Ÿ Service Changes. We may be required to reduce our fee levels, restructure the fees we charge or adjust the services we offer to our clients because of, among other things, regulatory initiatives (whether industry-wide or specifically targeted), court decisions and competitive considerations. A reduction in fees would reduce our revenues.

A decrease in the value of our AUM, or a decrease in the amount of AUM we manage, or an adverse mix shift in our AUM, would adversely affect our investment advisory and services fees and revenues. A reduction in revenues, without a commensurate reduction in expenses, would adversely affect our results of operations.

Our reputation could suffer if we are unable to deliver consistent, competitive investment performance.

Our business is based on the trust and confidence of our clients. Damage to our reputation can reduce substantially our AUM and impair our ability to maintain or grow our business.

Maintaining adequate liquidity for our general business needs depends on certain factors, including operating cash flows and our access to credit on reasonable terms.
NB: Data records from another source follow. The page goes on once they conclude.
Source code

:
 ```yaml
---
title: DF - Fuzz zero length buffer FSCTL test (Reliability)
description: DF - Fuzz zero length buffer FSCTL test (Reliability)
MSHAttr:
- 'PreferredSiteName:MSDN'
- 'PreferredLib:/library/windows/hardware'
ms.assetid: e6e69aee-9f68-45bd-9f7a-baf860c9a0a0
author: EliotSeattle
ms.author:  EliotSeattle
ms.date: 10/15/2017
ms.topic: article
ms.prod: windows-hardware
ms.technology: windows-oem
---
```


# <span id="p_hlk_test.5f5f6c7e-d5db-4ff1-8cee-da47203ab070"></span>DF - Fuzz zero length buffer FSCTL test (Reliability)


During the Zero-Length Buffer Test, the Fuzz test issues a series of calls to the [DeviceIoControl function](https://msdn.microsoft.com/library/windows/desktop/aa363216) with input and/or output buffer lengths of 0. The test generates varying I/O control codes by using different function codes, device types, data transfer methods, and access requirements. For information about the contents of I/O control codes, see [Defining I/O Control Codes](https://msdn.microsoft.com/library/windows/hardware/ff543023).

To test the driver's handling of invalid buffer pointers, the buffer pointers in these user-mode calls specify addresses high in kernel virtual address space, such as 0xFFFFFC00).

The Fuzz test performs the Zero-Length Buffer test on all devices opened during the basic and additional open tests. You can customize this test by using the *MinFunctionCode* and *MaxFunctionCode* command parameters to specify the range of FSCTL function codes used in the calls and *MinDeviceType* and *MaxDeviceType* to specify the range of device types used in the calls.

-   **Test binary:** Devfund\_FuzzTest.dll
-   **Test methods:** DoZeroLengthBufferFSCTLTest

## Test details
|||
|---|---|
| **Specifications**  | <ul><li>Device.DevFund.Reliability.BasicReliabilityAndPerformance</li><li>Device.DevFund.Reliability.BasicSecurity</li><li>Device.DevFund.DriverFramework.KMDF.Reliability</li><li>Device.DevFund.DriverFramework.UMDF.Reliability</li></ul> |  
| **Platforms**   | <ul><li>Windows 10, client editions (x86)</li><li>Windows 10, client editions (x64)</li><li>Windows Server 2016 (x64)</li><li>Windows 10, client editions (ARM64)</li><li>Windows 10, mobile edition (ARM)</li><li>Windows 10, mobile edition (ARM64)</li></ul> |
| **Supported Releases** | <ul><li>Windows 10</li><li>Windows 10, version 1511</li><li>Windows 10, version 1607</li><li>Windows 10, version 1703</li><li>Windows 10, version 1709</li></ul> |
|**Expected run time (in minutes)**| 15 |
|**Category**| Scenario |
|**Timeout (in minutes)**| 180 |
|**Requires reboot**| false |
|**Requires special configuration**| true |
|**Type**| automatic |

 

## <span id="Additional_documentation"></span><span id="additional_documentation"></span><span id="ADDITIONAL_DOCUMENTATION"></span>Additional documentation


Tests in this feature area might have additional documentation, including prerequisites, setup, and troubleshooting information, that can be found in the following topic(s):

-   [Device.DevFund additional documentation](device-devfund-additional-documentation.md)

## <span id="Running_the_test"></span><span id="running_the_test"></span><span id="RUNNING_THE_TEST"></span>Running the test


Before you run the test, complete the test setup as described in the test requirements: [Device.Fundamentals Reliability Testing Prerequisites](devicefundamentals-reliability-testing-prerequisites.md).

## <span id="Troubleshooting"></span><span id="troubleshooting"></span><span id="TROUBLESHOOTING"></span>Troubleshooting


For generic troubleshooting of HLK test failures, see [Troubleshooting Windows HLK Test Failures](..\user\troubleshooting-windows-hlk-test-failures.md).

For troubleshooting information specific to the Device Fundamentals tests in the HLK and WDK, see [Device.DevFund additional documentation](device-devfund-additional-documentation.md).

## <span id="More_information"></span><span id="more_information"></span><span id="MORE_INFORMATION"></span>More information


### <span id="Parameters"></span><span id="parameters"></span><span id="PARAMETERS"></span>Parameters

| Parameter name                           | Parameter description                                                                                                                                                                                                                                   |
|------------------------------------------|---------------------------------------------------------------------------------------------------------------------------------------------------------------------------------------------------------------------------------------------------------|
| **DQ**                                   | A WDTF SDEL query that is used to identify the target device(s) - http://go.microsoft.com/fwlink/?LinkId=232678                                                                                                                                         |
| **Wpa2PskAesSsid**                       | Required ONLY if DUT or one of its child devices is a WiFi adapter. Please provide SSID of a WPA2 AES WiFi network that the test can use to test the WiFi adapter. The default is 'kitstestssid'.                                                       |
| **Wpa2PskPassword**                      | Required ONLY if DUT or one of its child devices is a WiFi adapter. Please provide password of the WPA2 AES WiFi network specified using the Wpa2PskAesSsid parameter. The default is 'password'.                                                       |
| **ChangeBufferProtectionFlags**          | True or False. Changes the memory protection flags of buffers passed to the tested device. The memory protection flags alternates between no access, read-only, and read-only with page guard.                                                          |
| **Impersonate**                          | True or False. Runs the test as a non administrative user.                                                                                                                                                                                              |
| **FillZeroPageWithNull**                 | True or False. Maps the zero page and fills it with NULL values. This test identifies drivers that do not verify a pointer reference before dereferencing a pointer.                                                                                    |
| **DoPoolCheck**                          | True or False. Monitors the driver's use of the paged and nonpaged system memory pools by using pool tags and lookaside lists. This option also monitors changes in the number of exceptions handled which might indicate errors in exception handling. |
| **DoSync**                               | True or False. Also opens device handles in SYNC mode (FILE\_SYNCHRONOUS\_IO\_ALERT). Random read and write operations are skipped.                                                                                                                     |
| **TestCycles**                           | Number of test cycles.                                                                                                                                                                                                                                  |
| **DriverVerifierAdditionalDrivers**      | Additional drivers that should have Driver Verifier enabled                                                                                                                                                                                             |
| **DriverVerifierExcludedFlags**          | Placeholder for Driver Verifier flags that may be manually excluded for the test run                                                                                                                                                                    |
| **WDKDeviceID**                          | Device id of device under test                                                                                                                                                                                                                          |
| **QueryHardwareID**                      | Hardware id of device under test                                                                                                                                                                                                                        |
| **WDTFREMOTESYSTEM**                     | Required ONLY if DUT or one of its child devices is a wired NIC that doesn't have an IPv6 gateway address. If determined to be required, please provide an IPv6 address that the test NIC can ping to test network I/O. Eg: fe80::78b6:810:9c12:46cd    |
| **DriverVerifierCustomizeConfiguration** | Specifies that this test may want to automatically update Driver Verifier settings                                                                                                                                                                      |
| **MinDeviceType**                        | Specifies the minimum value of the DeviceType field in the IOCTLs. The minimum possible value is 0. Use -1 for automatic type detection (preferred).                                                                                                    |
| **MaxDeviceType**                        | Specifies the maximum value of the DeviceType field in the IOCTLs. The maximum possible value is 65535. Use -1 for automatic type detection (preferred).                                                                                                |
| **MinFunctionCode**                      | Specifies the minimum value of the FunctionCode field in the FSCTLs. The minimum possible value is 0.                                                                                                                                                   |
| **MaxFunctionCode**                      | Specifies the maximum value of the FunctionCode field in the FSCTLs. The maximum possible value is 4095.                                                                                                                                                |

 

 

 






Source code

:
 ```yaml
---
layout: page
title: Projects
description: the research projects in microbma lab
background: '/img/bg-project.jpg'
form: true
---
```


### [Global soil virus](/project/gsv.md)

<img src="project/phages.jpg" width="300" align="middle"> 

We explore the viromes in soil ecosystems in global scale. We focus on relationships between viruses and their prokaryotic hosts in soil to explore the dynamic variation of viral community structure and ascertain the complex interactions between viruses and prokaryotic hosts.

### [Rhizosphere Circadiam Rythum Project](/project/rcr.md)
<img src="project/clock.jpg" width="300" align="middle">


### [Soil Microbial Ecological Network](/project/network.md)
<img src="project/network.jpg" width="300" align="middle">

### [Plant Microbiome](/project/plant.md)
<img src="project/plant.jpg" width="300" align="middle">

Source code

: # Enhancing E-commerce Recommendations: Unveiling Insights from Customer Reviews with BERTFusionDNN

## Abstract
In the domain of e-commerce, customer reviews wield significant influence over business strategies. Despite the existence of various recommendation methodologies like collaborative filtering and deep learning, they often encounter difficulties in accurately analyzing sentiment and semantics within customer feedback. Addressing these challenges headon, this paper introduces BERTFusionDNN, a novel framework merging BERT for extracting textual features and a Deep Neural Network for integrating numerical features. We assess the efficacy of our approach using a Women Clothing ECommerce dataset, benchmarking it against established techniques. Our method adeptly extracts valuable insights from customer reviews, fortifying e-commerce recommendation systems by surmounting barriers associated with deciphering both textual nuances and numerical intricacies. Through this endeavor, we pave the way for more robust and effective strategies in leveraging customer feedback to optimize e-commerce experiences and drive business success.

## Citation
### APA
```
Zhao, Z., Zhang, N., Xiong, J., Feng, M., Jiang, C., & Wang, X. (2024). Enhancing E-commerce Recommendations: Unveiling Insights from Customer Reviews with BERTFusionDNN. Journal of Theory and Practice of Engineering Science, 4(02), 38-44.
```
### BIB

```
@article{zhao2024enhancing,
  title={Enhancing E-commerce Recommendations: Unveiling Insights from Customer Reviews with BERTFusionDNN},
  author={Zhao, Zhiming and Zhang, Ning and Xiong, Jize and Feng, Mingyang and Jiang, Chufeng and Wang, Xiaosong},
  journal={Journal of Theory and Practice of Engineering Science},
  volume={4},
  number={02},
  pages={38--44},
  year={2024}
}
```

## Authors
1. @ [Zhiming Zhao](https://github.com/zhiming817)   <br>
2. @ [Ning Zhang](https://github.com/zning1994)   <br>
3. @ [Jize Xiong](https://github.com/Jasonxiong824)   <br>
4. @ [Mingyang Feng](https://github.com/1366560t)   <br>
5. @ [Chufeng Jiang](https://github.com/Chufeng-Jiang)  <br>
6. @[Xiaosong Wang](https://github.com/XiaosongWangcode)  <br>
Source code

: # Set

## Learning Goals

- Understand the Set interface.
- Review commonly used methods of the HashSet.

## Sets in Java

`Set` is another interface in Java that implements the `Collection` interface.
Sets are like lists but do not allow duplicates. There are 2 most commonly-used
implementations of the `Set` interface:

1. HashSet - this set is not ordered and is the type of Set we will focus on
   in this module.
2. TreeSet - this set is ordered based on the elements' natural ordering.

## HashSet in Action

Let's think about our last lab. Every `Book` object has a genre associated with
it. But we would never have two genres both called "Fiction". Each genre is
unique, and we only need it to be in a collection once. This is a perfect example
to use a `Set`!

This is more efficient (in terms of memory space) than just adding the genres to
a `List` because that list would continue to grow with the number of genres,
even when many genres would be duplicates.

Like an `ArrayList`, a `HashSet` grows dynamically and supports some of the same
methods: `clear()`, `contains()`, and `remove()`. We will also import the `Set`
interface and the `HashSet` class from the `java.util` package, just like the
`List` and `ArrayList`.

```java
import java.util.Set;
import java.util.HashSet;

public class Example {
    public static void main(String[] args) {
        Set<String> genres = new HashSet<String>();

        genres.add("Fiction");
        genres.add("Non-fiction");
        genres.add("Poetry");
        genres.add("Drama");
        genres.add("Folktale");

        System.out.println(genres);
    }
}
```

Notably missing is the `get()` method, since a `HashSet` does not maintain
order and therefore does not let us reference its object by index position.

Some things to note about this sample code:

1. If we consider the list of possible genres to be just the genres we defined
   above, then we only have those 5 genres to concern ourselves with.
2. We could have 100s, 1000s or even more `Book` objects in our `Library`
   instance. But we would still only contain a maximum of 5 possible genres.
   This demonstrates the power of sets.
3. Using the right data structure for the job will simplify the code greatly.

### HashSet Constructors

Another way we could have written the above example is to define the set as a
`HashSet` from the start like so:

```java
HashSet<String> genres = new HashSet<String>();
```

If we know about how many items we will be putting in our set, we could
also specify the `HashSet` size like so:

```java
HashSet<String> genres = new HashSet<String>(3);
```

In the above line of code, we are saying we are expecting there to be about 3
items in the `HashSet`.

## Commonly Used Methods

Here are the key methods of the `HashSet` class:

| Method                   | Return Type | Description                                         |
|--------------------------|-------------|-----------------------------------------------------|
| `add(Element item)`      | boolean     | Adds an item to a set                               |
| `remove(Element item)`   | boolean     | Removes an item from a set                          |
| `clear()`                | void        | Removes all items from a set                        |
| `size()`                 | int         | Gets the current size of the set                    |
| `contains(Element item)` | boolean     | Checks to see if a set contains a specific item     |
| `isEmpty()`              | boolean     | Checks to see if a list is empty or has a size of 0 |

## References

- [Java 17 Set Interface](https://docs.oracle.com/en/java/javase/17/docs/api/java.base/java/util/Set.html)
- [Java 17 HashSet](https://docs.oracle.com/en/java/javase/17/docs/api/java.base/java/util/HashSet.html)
Our financial condition is dependent on our cash flow from operations, which is subject to the performance of the capital markets, our ability to maintain and grow AUM and other factors beyond our control. Our ability to issue public or private debt on reasonable terms may be limited by adverse market conditions, our profitability, our creditworthiness as perceived by lenders and changes in government regulations, including tax rates and interest rates. Furthermore, our access to credit on reasonable terms is partially dependent on our firm’s credit ratings.
 
Standard & Poor’s Rating Service, Moody’s Investors Service, Inc. and Fitch Ratings each affirmed AB’s long-term and short-term credit ratings in 2014 and also affirmed its stable outlook.  Future changes in our credit ratings are possible and any downgrade to our ratings is likely to increase our borrowing costs and limit our access to the capital markets. If this occurs, we may be forced to incur unanticipated costs or revise our strategic plans, which could have a material adverse effect on our financial condition, results of operations and business prospects.
 
Our business is dependent on investment advisory agreements with clients, and selling and distribution agreements with various financial intermediaries and consultants, which, generally, are subject to termination or non-renewal on short notice.
 
We derive most of our revenues pursuant to written investment management agreements (or other arrangements) with institutional investors, mutual funds and private wealth clients, and selling and distribution agreements with financial intermediaries that distribute AB Funds. Generally, the investment management agreements (and other arrangements), including our agreements with AXA and its subsidiaries (our largest client), are terminable at any time or upon relatively short notice by either party. The investment management agreements pursuant to which we manage the U.S. Funds must be renewed and approved by the Funds’ boards of directors annually. A significant majority of the directors are independent. Consequently, there can be no assurance that the board of directors of each fund will approve the fund’s investment management agreement each year, or will not condition its approval on revised terms that may be adverse to us. In addition, investors in AB Funds can redeem their investments without notice. Any termination of, or failure to renew, a significant number of these agreements, or a significant increase in redemption rates, could have a material adverse effect on our results of operations and business prospects.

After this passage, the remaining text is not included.